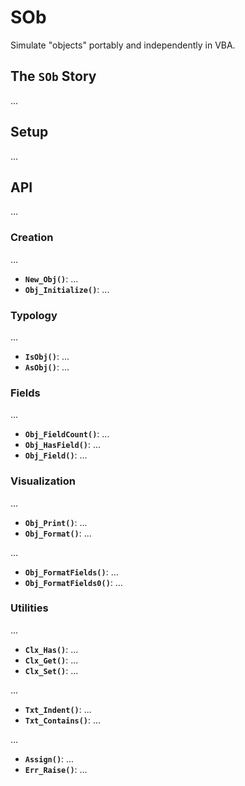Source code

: # SOb

Simulate "objects" portably and independently in VBA.


## The **`SOb`** Story ##

...


## Setup ##

...


## API ##

...


### Creation ###

...
- **`New_Obj()`**: ...
- **`Obj_Initialize()`**: ...


### Typology ###

...
- **`IsObj()`**: ...
- **`AsObj()`**: ...


### Fields ###

...
- **`Obj_FieldCount()`**: ...
- **`Obj_HasField()`**: ...
- **`Obj_Field()`**: ...


### Visualization ###

...
- **`Obj_Print()`**: ...
- **`Obj_Format()`**: ...

...
- **`Obj_FormatFields()`**: ...
- **`Obj_FormatFields0()`**: ...


### Utilities ###

...
- **`Clx_Has()`**: ...
- **`Clx_Get()`**: ...
- **`Clx_Set()`**: ...

...
- **`Txt_Indent()`**: ...
- **`Txt_Contains()`**: ...

...
- **`Assign()`**: ...
- **`Err_Raise()`**: ...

> _About this exercise_: Copy out all the data exactly. The images should not appear in the copy.

> _Your response_:
Source code

: # SOb

Simulate "objects" portably and independently in VBA.


## The **`SOb`** Story ##

...


## Setup ##

...


## API ##

...


### Creation ###

...
- **`New_Obj()`**: ...
- **`Obj_Initialize()`**: ...


### Typology ###

...
- **`IsObj()`**: ...
- **`AsObj()`**: ...


### Fields ###

...
- **`Obj_FieldCount()`**: ...
- **`Obj_HasField()`**: ...
- **`Obj_Field()`**: ...


### Visualization ###

...
- **`Obj_Print()`**: ...
- **`Obj_Format()`**: ...

...
- **`Obj_FormatFields()`**: ...
- **`Obj_FormatFields0()`**: ...


### Utilities ###

...
- **`Clx_Has()`**: ...
- **`Clx_Get()`**: ...
- **`Clx_Set()`**: ...

...
- **`Txt_Indent()`**: ...
- **`Txt_Contains()`**: ...

...
- **`Assign()`**: ...
- **`Err_Raise()`**: ...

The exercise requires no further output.